In your article, you had also mentioned a plethora of other issues which were purportedly held by the community of Christian believers to which you previously belonged and for which your faith community failed to offer satisfactory answers. These issues include those of gender inequality, sexual purity and abstinence, and theories of creation, among others. Each one of these is, in itself, a vast topic of discussion that deserves dedicated treatment beyond the scope of my reply to your article. At a personal level, I wish you had not given up on your search prematurely, just because your faith community failed to offer you a satisfactory answer, thereby naturally concluding that there was no answer to these real and honest concerns. The failure of a faith community to provide a logically satisfactory response does not naturally indicate the absence of a satisfactory response.
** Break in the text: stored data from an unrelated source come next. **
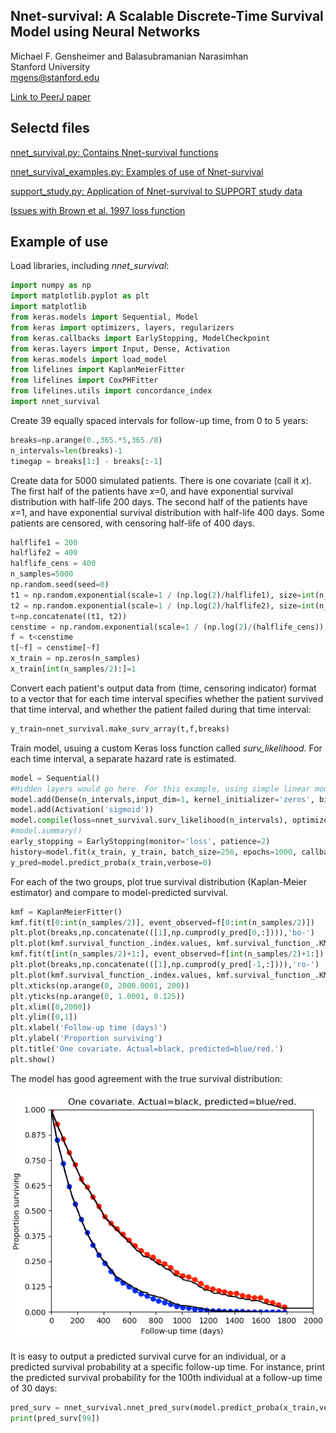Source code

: ## Nnet-survival: A Scalable Discrete-Time Survival Model using Neural Networks

Michael F. Gensheimer and Balasubramanian Narasimhan  
Stanford University  
mgens@stanford.edu

[Link to PeerJ paper](https://peerj.com/articles/6257/)

## Selectd files

[nnet_survival.py: Contains Nnet-survival functions](nnet_survival.py)

[nnet_survival_examples.py: Examples of use of Nnet-survival](nnet_survival_examples.py)

[support_study.py: Application of Nnet-survival to SUPPORT study data](support_study.py)

[Issues with Brown et al. 1997 loss function](brown1997_loss_function_example.md)

## Example of use

Load libraries, including *nnet_survival*:
```python
import numpy as np
import matplotlib.pyplot as plt
import matplotlib
from keras.models import Sequential, Model
from keras import optimizers, layers, regularizers
from keras.callbacks import EarlyStopping, ModelCheckpoint
from keras.layers import Input, Dense, Activation
from keras.models import load_model
from lifelines import KaplanMeierFitter
from lifelines import CoxPHFitter
from lifelines.utils import concordance_index
import nnet_survival
```

Create 39 equally spaced intervals for follow-up time, from 0 to 5 years:

```python
breaks=np.arange(0.,365.*5,365./8)
n_intervals=len(breaks)-1
timegap = breaks[1:] - breaks[:-1]

```

Create data for 5000 simulated patients. There is one covariate (call it *x*). The first half of the patients have *x*=0, and have exponential survival distribution with half-life 200 days. The second half of the patients have *x*=1, and have exponential survival distribution with half-life 400 days. Some patients are censored, with censoring half-life of 400 days.

```python
halflife1 = 200
halflife2 = 400
halflife_cens = 400
n_samples=5000
np.random.seed(seed=0)
t1 = np.random.exponential(scale=1 / (np.log(2)/halflife1), size=int(n_samples/2))
t2 = np.random.exponential(scale=1 / (np.log(2)/halflife2), size=int(n_samples/2))
t=np.concatenate((t1, t2))
censtime = np.random.exponential(scale=1 / (np.log(2)/(halflife_cens)), size=n_samples)
f = t<censtime
t[~f] = censtime[~f]
x_train = np.zeros(n_samples)
x_train[int(n_samples/2):]=1
```

Convert each patient's output data from (time, censoring indicator) format to a vector that for each time interval specifies whether the patient survived that time interval, and whether the patient failed during that time interval:

```python
y_train=nnet_survival.make_surv_array(t,f,breaks)
```

Train model, usuing a custom Keras loss function called *surv_likelihood*. For each time interval, a separate hazard rate is estimated.

```python
model = Sequential()
#Hidden layers would go here. For this example, using simple linear model with no hidden layers.
model.add(Dense(n_intervals,input_dim=1, kernel_initializer='zeros', bias_initializer='zeros'))
model.add(Activation('sigmoid'))
model.compile(loss=nnet_survival.surv_likelihood(n_intervals), optimizer=optimizers.RMSprop())
#model.summary()
early_stopping = EarlyStopping(monitor='loss', patience=2)
history=model.fit(x_train, y_train, batch_size=256, epochs=1000, callbacks=[early_stopping])
y_pred=model.predict_proba(x_train,verbose=0)
```

For each of the two groups, plot true survival distribution (Kaplan-Meier estimator) and compare to model-predicted survival.

```python
kmf = KaplanMeierFitter()
kmf.fit(t[0:int(n_samples/2)], event_observed=f[0:int(n_samples/2)])
plt.plot(breaks,np.concatenate(([1],np.cumprod(y_pred[0,:]))),'bo-')
plt.plot(kmf.survival_function_.index.values, kmf.survival_function_.KM_estimate,color='k')
kmf.fit(t[int(n_samples/2)+1:], event_observed=f[int(n_samples/2)+1:])
plt.plot(breaks,np.concatenate(([1],np.cumprod(y_pred[-1,:]))),'ro-')
plt.plot(kmf.survival_function_.index.values, kmf.survival_function_.KM_estimate,color='k')
plt.xticks(np.arange(0, 2000.0001, 200))
plt.yticks(np.arange(0, 1.0001, 0.125))
plt.xlim([0,2000])
plt.ylim([0,1])
plt.xlabel('Follow-up time (days)')
plt.ylabel('Proportion surviving')
plt.title('One covariate. Actual=black, predicted=blue/red.')
plt.show()
```

The model has good agreement with the true survival distribution:

![one predictor figure](one_predictor.png)

It is easy to output a predicted survival curve for an individual, or a predicted survival probability at a specific follow-up time. For instance, print the predicted survival probability for the 100th individual at a follow-up time of 30 days:

```python
pred_surv = nnet_survival.nnet_pred_surv(model.predict_proba(x_train,verbose=0), breaks, 30)
print(pred_surv[99])
```

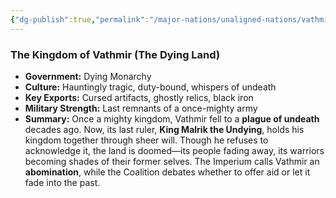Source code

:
 ```yaml
---
{"dg-publish":true,"permalink":"/major-nations/unaligned-nations/vathmir/","noteIcon":"","updated":"2025-02-12T14:15:04.722-08:00"}
---
```


### **The Kingdom of Vathmir (The Dying Land)**

- **Government:** Dying Monarchy
- **Culture:** Hauntingly tragic, duty-bound, whispers of undeath
- **Key Exports:** Cursed artifacts, ghostly relics, black iron
- **Military Strength:** Last remnants of a once-mighty army
- **Summary:** Once a mighty kingdom, Vathmir fell to a **plague of undeath** decades ago. Now, its last ruler, **King Malrik the Undying**, holds his kingdom together through sheer will. Though he refuses to acknowledge it, the land is doomed—its people fading away, its warriors becoming shades of their former selves. The Imperium calls Vathmir an **abomination**, while the Coalition debates whether to offer aid or let it fade into the past.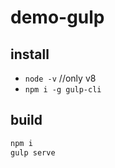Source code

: # demo-gulp

## install 

- `node -v` //only v8
- `npm i -g gulp-cli`

## build

```sh
npm i 
gulp serve
```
Like you, I can attest to the reality that having faith in God has not always been the most convenient stance to take in the course of my life. But the value of faith and humanity’s reaching out for the Divine does not lie in the expediency of doing so. If anything, this revealed faith has been a source of much inconvenience, and at times, rather senseless suffering for many today and those of the generations past. But we continue to cling on to it tenaciously because we believe that even apart from our allegiance and fidelity, God is still God. After all, faith that can be crafted for the fulfilment of our own purposes and needs is ultimately little more than an expression of narcissistic self-belief and can logically only lead to a senseless form of nihilism. If our material existence is to make any sense at all, we must make ourselves necessarily relevant to the unnecessary God, and not vice versa.